Raggi: «Accordo per un grande stadio»

La Gazzetta dello Sport (A.Catapano) – Vedove di Berdini all’at­tacco. Nulla di imprevi­sto, il giorno dopo l’inte­sa di massima sullo stadio della Roma a Tor di Valle, che ha pro­vocato l’uscita dalla Giunta del­l’assessore all’Urbanistica.

DA MATTINA A SERA – Ampia­mente previsto anche il tentativo di Virginia Raggi di smarcar­si dalle grida delle vedove, che la accusano di aver autorizzato la colata di cemento contro cui il suo ex assessore ha strenuamente ma vanamente combat­tuto. «Non c’è nessun accordo e non ci sarà alcuna colata di cemento», ha esordito così, in mattinata, la sindaca.
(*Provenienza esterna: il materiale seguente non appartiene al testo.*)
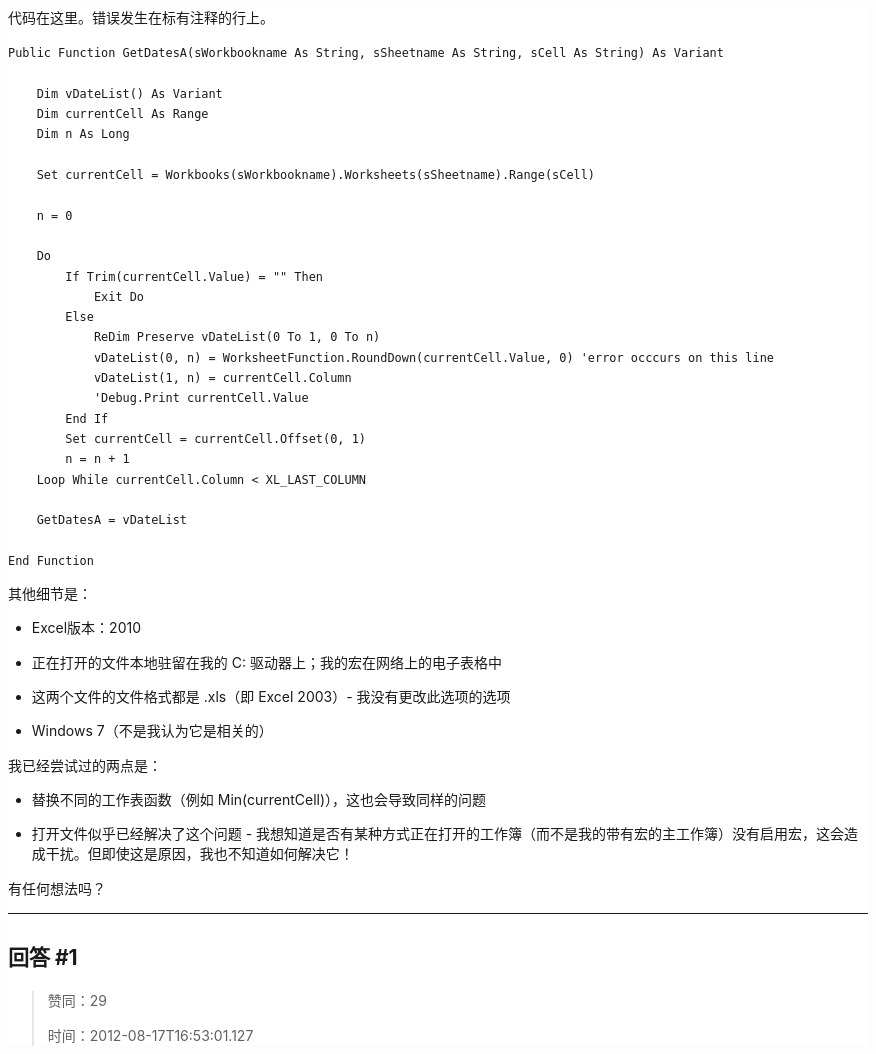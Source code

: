 代码在这里。错误发生在标有注释的行上。

```
Public Function GetDatesA(sWorkbookname As String, sSheetname As String, sCell As String) As Variant

    Dim vDateList() As Variant
    Dim currentCell As Range
    Dim n As Long

    Set currentCell = Workbooks(sWorkbookname).Worksheets(sSheetname).Range(sCell)

    n = 0

    Do
        If Trim(currentCell.Value) = "" Then
            Exit Do
        Else
            ReDim Preserve vDateList(0 To 1, 0 To n)
            vDateList(0, n) = WorksheetFunction.RoundDown(currentCell.Value, 0) 'error occcurs on this line
            vDateList(1, n) = currentCell.Column
            'Debug.Print currentCell.Value
        End If
        Set currentCell = currentCell.Offset(0, 1)
        n = n + 1
    Loop While currentCell.Column < XL_LAST_COLUMN

    GetDatesA = vDateList

End Function 
```

其他细节是：

*   Excel版本：2010

*   正在打开的文件本地驻留在我的 C: 驱动器上；我的宏在网络上的电子表格中

*   这两个文件的文件格式都是 .xls（即 Excel 2003）- 我没有更改此选项的选项

*   Windows 7（不是我认为它是相关的）

我已经尝试过的两点是：

*   替换不同的工作表函数（例如 Min(currentCell)），这也会导致同样的问题

*   打开文件似乎已经解决了这个问题 - 我想知道是否有某种方式正在打开的工作簿（而不是我的带有宏的主工作簿）没有启用宏，这会造成干扰。但即使这是原因，我也不知道如何解决它！

有任何想法吗？

* * *

## 回答 #1

> 赞同：29
> 
> 时间：2012-08-17T16:53:01.127

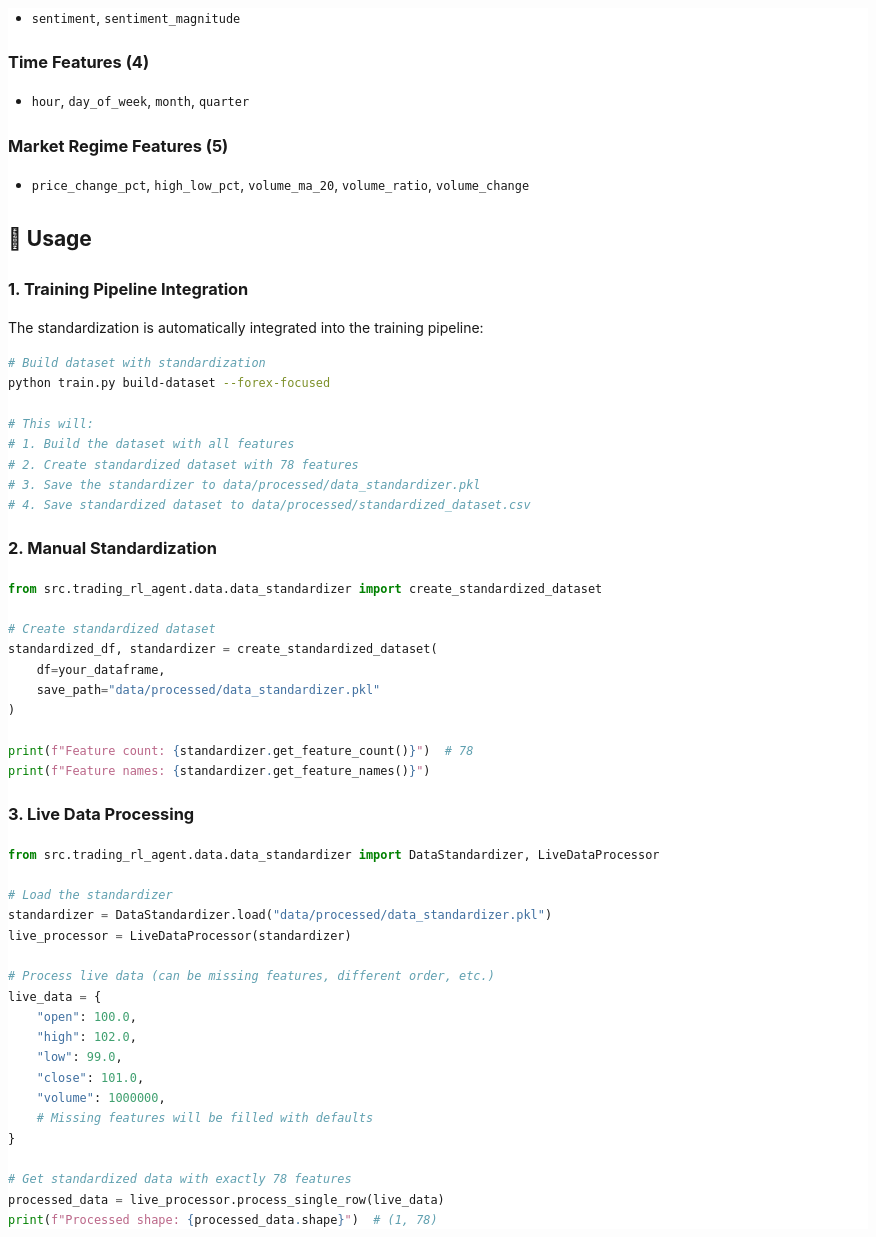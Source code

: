 - `sentiment`, `sentiment_magnitude`

### Time Features (4)

- `hour`, `day_of_week`, `month`, `quarter`

### Market Regime Features (5)

- `price_change_pct`, `high_low_pct`, `volume_ma_20`, `volume_ratio`, `volume_change`

## 🔧 Usage

### 1. Training Pipeline Integration

The standardization is automatically integrated into the training pipeline:

```bash
# Build dataset with standardization
python train.py build-dataset --forex-focused

# This will:
# 1. Build the dataset with all features
# 2. Create standardized dataset with 78 features
# 3. Save the standardizer to data/processed/data_standardizer.pkl
# 4. Save standardized dataset to data/processed/standardized_dataset.csv
```

### 2. Manual Standardization

```python
from src.trading_rl_agent.data.data_standardizer import create_standardized_dataset

# Create standardized dataset
standardized_df, standardizer = create_standardized_dataset(
    df=your_dataframe,
    save_path="data/processed/data_standardizer.pkl"
)

print(f"Feature count: {standardizer.get_feature_count()}")  # 78
print(f"Feature names: {standardizer.get_feature_names()}")
```

### 3. Live Data Processing

```python
from src.trading_rl_agent.data.data_standardizer import DataStandardizer, LiveDataProcessor

# Load the standardizer
standardizer = DataStandardizer.load("data/processed/data_standardizer.pkl")
live_processor = LiveDataProcessor(standardizer)

# Process live data (can be missing features, different order, etc.)
live_data = {
    "open": 100.0,
    "high": 102.0,
    "low": 99.0,
    "close": 101.0,
    "volume": 1000000,
    # Missing features will be filled with defaults
}

# Get standardized data with exactly 78 features
processed_data = live_processor.process_single_row(live_data)
print(f"Processed shape: {processed_data.shape}")  # (1, 78)
```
Per poi proseguire più o meno sulla stessa lunghezza d’onda, con un post sul blog di Grillo: «Nel progetto che ereditiamo ci sia­mo trovati un iter già avanzato e quasi a conclusione che, in al­ tre parole, significa: causa mul­timilionaria all’orizzonte che la società potrebbe intentare con­tro il Comune di Roma, per via degli atti amministrativi com­piuti dalla giunta Marino in ac­cordo col Pd». Quasi una presa di distanza, che in serata la sin­daca ha parzialmente corretto, nella direzione di un accordo comunque molto vicino con i soggetti proponenti: «Quando si parlava di Olimpiadi, tutti con il dito puntato contro la giunta capitolina. Oggi, di fron­te alla volontà di trovare un accordo per dare ai romani una struttura sportiva all’altezza del millennio e delle grandi capitali europee – ha scritto la Raggiil dito è sempre puntato contro di noi. Insomma, comunque vada, siamo sempre additati». Il messaggio, stavol­ta, deve essere arrivato forte e chiaro anche negli States. Pal­lotta può sorridere: senza le attese autorizzazioni per lo sta­dio, infatti, probabilmente non resterebbe che un nuovo au­mento di capitale per far fronte agli impegni presi con Gold­man Sachs.